Research story

The core of nursing practice, essential to patients’ quality of life

Basic care revisited

Bathing and dressing patients, helping them eat and drink, communication – these are just a few examples of key nursing care activities. “Surprisingly, however, they were supported by little evidence”, says Professor of Nursing Science Sandra Zwakhalen. “Fortunately, researchers have been paying more attention to basic care in recent years. This type of care is essential to patients’ quality of life, after all. And there’s still so much work to be done.”

Involved research line

“Researchers have traditionally been more interested in technical aspects of nursing, like caring for or preventing pressure sores”, says Sandra. “But basic care shouldn’t be overlooked. Although basic nursing care activities may sometimes be relatively simple, they’re complex because of the context in which they take place. Take the communication between health professionals and patients with dementia, for example.”

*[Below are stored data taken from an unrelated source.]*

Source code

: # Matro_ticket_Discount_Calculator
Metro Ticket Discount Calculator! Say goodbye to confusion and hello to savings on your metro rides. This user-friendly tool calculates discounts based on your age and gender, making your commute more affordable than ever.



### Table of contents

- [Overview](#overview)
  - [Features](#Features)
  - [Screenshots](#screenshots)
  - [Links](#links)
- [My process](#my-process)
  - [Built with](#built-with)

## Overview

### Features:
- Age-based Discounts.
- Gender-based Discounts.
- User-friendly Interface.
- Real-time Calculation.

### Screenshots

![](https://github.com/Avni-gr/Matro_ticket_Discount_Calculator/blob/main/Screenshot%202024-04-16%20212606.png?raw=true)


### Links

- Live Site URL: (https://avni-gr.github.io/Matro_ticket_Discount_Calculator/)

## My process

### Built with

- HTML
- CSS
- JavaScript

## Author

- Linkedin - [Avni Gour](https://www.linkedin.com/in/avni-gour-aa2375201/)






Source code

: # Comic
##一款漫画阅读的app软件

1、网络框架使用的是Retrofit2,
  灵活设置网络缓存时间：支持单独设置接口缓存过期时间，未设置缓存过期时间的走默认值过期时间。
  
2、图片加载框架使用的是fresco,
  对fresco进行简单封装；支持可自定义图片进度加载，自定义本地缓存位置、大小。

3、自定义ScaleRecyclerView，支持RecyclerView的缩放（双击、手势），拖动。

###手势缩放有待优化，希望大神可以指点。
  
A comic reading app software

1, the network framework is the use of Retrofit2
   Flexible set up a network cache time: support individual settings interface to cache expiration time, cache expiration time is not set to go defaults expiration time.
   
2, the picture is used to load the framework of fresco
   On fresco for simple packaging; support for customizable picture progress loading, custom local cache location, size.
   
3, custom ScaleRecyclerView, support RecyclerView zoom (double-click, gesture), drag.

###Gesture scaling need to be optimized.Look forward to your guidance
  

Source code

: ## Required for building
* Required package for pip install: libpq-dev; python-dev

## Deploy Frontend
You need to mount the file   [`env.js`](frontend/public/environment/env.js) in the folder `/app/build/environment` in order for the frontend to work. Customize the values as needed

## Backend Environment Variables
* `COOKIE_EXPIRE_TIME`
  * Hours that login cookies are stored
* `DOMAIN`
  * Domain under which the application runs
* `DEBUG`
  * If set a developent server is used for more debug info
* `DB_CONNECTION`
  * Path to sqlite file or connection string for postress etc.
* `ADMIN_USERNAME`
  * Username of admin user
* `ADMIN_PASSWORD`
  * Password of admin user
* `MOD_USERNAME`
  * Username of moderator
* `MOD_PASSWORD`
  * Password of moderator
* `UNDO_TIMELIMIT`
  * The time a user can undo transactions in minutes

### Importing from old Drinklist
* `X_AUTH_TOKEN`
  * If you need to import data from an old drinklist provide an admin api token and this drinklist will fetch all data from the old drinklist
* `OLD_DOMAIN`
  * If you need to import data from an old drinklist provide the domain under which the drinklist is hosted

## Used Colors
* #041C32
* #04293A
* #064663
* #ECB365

The research programme Basic Care Revisited put the topic of basic care on the map. The programme ran for five years (2014-2019) and was a joint effort of three university medical centres in the Netherlands: Maastricht UMC+, Radboudumc and UMC Utrecht. “This was a conscious decision”, explains Sandra. “The fact that the results weren’t achieved in one single location makes the evidence more convincing. We also worked closely with practising nurses and involved older people in our research. Networks such as the Living Lab in Ageing and Long-Term Care South Limburg were invaluable in that. Basic Care Revisited involved ten studies on the most basic nursing care activities in nursing homes, hospitals and home care settings. We focused on communication, eating, bathing and dressing, and mobility. We had to make a selection; basic care also involves activities like toileting assistance and palliative care.”

Person-centred communication

Essentially, basic nursing care activities focus less on the disease and more on the person behind the patient. They also promote empowerment. For example, one of the studies was about improving communication with people with dementia. “Older people with dementia may have difficulty expressing themselves or understanding others. Our researchers observed that many of the conversations between health professionals and patients during nursing care activities are task-oriented and not very personal. This can be improved by getting to know the patient better. If the professional knows what’s important to the patient, they can work this into the conversation. Based on this knowledge, we worked together with practising nurses, caregivers and speech therapists to develop an intervention to coach nurses on the job in order to improve communication and, therefore, care.”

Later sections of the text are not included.